:: WORK TO COMPLETE ::
In the records that follow, the lines from the one containing "generations. I just" to the one containing "version is suddenly", inclusive, are to be given again exactly.

:: THE DATA ::
== Segment start ==
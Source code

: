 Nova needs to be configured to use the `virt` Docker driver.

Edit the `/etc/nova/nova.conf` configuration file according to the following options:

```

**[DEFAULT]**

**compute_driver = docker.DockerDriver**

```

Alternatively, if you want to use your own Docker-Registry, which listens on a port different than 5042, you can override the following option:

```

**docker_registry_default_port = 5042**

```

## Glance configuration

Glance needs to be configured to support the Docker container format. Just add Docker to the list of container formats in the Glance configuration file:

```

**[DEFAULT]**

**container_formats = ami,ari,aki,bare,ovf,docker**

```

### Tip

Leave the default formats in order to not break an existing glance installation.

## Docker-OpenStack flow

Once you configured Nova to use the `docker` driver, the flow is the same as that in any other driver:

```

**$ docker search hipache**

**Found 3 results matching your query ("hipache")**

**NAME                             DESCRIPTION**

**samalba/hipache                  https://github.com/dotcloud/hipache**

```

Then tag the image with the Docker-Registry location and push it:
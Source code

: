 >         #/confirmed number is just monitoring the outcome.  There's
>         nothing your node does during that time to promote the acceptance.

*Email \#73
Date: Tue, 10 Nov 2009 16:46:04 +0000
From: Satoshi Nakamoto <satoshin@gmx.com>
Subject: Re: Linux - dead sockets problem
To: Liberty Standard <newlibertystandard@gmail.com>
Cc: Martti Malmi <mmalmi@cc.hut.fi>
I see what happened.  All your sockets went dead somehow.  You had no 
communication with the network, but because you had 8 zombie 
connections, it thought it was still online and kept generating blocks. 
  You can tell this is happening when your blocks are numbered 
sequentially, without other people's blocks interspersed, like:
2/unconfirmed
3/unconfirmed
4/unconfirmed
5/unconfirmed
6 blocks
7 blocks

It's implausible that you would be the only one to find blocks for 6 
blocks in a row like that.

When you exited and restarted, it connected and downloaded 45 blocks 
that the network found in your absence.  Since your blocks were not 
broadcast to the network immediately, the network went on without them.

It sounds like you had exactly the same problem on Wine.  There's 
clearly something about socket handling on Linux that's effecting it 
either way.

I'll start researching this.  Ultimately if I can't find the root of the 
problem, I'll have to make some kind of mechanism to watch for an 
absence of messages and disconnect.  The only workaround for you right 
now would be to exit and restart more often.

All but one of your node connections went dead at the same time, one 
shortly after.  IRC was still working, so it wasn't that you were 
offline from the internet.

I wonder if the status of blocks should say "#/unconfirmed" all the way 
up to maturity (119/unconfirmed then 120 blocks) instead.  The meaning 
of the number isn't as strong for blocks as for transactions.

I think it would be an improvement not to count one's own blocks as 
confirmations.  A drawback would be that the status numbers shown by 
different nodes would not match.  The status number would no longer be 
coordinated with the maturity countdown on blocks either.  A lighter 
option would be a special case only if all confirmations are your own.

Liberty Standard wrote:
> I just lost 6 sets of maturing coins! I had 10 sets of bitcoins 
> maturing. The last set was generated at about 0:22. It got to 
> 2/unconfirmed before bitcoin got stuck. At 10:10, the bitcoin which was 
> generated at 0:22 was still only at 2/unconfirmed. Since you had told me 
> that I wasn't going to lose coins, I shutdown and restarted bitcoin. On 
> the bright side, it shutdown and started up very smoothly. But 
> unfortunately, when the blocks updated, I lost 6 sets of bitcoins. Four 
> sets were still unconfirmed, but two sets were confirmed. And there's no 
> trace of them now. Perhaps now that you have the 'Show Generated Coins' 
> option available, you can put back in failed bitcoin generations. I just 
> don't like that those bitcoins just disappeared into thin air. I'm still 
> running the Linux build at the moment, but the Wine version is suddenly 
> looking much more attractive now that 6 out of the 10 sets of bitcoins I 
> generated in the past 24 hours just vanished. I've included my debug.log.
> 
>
== Segment end ==
:: TASK RESULT ::
> option available, you can put back in failed bitcoin generations. I just 
> don't like that those bitcoins just disappeared into thin air. I'm still 
> running the Linux build at the moment, but the Wine version is suddenly 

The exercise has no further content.